Mariano Rajoy Still Trying to Justify Failed Austerity in End-of-Year Address

 

Rajoy continued to prove he doesn't know what he's doing in his year end address -- copyright Partido Popular de Melilla, Creative Commons
Rajoy continued to prove he doesn’t know what he’s doing in his year end address — copyright Partido Popular de Melilla, Creative Commons

 

If it wasn’t so incredibly tragic for the country its affecting, Spain, you’d have to laugh at Spanish Prime Minister Mariano Rajoy’s efforts to continue to justify his party’s austerity measures in his end-0f-year address yesterday. Austerity measures that the majority of people in Spain can see are simply not working.Rajoy even asked Spaniards for their “comprehension and solidarity” while his party continues to push their failed vision of austerity down the throats of everyone in Spain — a bold move considering the majority of Spaniards no longer support him.

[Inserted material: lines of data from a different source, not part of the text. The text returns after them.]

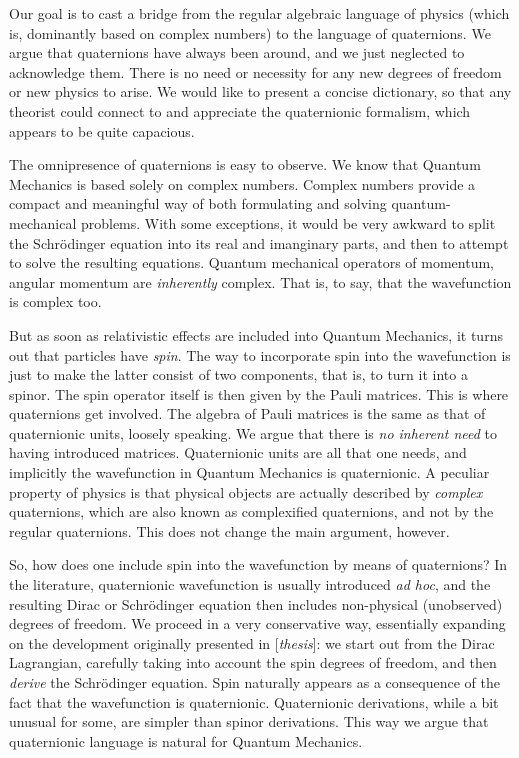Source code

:\documentclass[epsfig,12pt]{article}
\begin{document}
	Our goal is to cast a bridge from the regular algebraic language of physics (which is, dominantly based
	on complex numbers) to the language of quaternions.
	We argue that quaternions have always been around, and we just neglected to acknowledge them.
	There is no need or necessity for any new degrees of freedom or new physics to arise.
	We would like to present a concise dictionary, so that any theorist could connect to and appreciate
	the quaternionic formalism, which appears to be quite capacious.

	The omnipresence of quaternions is easy to observe.
	We know that Quantum Mechanics is based solely on complex numbers.
	Complex numbers provide a compact and meaningful way of both formulating and solving quantum-mechanical problems.
	With some exceptions, it would be very awkward to split the Schr\"odinger equation into its real and imanginary parts,
	and then to attempt to solve the resulting equations.
	Quantum mechanical operators of momentum, angular momentum are \emph{inherently} complex.
	That is, to say, that the wavefunction is complex too.
	
	But as soon as relativistic effects are included into Quantum Mechanics, it turns out that particles
	have \emph{spin}.
	The way to incorporate spin into the wavefunction is just to make the latter consist of two components, that is,
	to turn it into a spinor.
	The spin operator itself is then given by the Pauli matrices.
	This is where quaternions get involved.
	The algebra of Pauli matrices is the same as that of quaternionic units, loosely speaking.
	We argue that there is \emph{no inherent need} to having introduced matrices.
	Quaternionic units are all that one needs, and implicitly the wavefunction in Quantum Mechanics is quaternionic.
	A peculiar property of physics is that physical objects are actually described by \emph{complex} quaternions,
	which are also known as complexified quaternions, and not by the regular quaternions.
	This does not change the main argument, however.

	So, how does one include spin into the wavefunction by means of quaternions?
	In the literature, quaternionic wavefunction is usually introduced \emph{ad hoc},
	and the resulting Dirac or Schr\"odinger equation then includes non-physical (unobserved) degrees of freedom.
	We proceed in a very conservative way, essentially expanding on the development originally presented in [{\it thesis}]:
	we start out from the Dirac Lagrangian, carefully taking into account the spin degrees of freedom,
	and then \emph{derive} the Schr\"odinger equation.
	Spin naturally appears as a consequence of the fact that the wavefunction is quaternionic.
	Quaternionic derivations, while a bit unusual for some, are simpler than spinor derivations.
	This way we argue that quaternionic language is natural for Quantum Mechanics.
\end{document}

With less than 25 percent of Spaniards now supporting him, and 25 percent of Spaniards still unemployed (50 percent of those under the age of 28), Rajoy even had the audacity to say that, without his center-right Popular Party reforms, the situation in Spain would be even worse. “Intolerable” is what he said. That there is no evidence for that, and that the reverse is likely true,  is something he simply ignored.

Rajoy also told reporters attending his year-end address at his La Moncloa residence yesterday that he and his party had no plans to change the deficit objectives they have given to each of Spain’s regions no matter how much the regions beg. With almost every region stating they cannot function or survive with these extreme measures in place and all the financial cuts to regional services Rajoy has requested, all Rajoy had to say to that was……..nothing.

All we can say at Seriously Spain is let’s hope 2013 brings Spain something better, and someone better than Mariano Rajoy.

A prime minister who, in the year he has been in office, has done nothing but push Spain further into the financial abyss it’s careening down. After all, even though Rajoy seemed to think all it would take was a conservative government in power in the country for world markets to have more confidence in Spain, confidence they had supposedly lost under the former socialist government, the reality is it takes much more than that.

It takes a prime minister who understands basic economic facts and realities, and who understands that austerity simply doesn’t work and hasn’t worked anywhere. It takes a prime minister that listens to others. And it takes a prime minister that refuses to be bullied by Germany’s Angela Merkel and her ilk.

Mariano Rajoy is not that man, and his end-of-the-year address yesterday proved it.